4. Dies alles zeigt für den Senat in der Gesamtschau, dass letztlich das Verfahren zwar formal ab der Klageerhebung im August 2008 vergleichsweise lang gedauert hat, andererseits aber zunächst die Bearbeitung des Falles nach Klageeingang im August 2008 bis zur Stellung der Ruhensanträge im November 2008 ohne Verzögerung bearbeitet worden ist. Des Weiteren der Ruhenszeitraum bis zum 25. März 2010 ebenfalls nicht zu Lasten des Beklagten zu berücksichtigen ist. Die folgenden Zeiträume nach Wiederanruf des Verfahrens und Verbindung mit dem parallel erhobenen Klageverfahren gegen den SGB II-Träger im März 2010 bis zum Verbindungsbeschluss im August 2010 und dem Erörterungstermin im Oktober 2010 aus den oben genannten Gründen im Hinblick auch auf die durchaus bestehenden Schwierigkeiten und offensichtlich vom sachbearbeitenden Richter gesehenen Notwendigkeiten hinsichtlich der Tatsachenermittlungen ebenso wenig zu beanstanden sind wie auch die weitere Zeit zwischen dem Erörterungstermin im Oktober 2010 und dem weiteren Termin im April 2011, die erneut durch Ermittlungen des sachbearbeitenden Richters geprägt war, der offenkundig anders als der Kläger noch Aufklärungsbedarf hinsichtlich der Bedürftigkeit für die damals streitige Zeit als auch hinsichtlich des gesundheitlichen Zustandes des Klägers sah. So wurde unter Anderem noch die Rentenakte des Klägers bei der DRV Bund angefordert und fanden auch weitere Schriftwechsel zwischen dem Gericht, dem Kläger und dem dortigen Beklagten hinsichtlich u.a. der Erwerbsfähigkeit statt.
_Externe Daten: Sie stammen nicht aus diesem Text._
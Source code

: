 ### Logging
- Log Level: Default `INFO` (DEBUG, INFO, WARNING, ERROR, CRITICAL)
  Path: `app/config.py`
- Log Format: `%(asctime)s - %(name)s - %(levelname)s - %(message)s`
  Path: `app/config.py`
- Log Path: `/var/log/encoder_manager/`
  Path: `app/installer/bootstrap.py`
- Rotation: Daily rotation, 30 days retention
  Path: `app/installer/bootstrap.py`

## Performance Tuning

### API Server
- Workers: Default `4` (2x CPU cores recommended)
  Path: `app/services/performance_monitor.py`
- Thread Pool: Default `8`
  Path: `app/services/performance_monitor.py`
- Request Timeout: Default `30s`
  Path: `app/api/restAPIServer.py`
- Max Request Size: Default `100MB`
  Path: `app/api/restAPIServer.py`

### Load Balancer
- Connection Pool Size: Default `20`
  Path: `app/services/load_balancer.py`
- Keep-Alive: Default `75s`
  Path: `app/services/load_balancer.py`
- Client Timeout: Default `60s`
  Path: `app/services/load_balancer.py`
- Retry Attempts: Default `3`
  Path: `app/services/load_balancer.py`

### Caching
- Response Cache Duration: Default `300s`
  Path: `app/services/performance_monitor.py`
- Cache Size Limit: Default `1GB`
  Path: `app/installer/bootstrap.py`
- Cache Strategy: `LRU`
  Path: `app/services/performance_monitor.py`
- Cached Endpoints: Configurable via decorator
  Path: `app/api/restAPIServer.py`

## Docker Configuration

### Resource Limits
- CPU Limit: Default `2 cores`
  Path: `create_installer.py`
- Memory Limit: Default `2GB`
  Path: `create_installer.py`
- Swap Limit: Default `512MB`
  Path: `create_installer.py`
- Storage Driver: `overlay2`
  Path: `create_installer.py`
Schließlich kann der Akte auch entnommen werden, dass das SG nach dem weiteren Erörterungstermin vom 4. April 2011 bemüht war, dass Verfahren zum Abschluss zu bringen, wobei die letzten Briefwechsel zwischen den Beteiligten insbesondere noch durch die Frage der Zuständigkeit des SGB XII-Trägers oder des SGB II-Trägers geprägt waren.

Aus diesen Gründen war die Klage abzuweisen.

IV.

Die Kostenentscheidung folgt aus §§ 197a, 183 Satz 5 SGG.

Der Streitwert war in Höhe der geforderten Entschädigung mit EUR 3.200,00 festzusetzen (§ 52 Abs. 1 und 3 GKG).

Gründe für eine Zulassung der Revision (§ 160 Abs. 2 SGG) liegen nicht vor, denn es besteht weder eine grundsätzliche Bedeutung noch liegt ein Fall der Divergenz vor.